▶ _Prompt_:
Among the entries below, find each line holding "with" and return it.

[Data items]
= = =
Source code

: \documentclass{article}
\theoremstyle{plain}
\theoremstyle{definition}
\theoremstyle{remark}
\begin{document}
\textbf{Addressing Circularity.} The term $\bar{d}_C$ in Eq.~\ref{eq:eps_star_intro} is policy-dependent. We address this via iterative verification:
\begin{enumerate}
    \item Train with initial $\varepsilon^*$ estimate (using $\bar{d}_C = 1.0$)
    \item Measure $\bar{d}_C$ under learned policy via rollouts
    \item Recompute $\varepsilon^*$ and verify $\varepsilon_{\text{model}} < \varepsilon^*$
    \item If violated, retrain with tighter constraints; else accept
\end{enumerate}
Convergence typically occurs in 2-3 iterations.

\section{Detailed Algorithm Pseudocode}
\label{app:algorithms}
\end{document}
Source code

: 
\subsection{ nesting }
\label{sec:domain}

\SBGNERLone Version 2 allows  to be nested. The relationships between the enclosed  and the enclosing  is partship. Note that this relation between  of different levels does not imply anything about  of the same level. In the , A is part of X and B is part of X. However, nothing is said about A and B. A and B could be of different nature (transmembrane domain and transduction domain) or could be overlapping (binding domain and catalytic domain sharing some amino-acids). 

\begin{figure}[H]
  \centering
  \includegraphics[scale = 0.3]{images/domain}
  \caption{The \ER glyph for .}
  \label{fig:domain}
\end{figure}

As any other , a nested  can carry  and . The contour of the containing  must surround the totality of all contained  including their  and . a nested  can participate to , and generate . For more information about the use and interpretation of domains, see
= = =
▶ _Output for this task_:
    \item Train with initial $\varepsilon^*$ estimate (using $\bar{d}_C = 1.0$)
    \item If violated, retrain with tighter constraints; else accept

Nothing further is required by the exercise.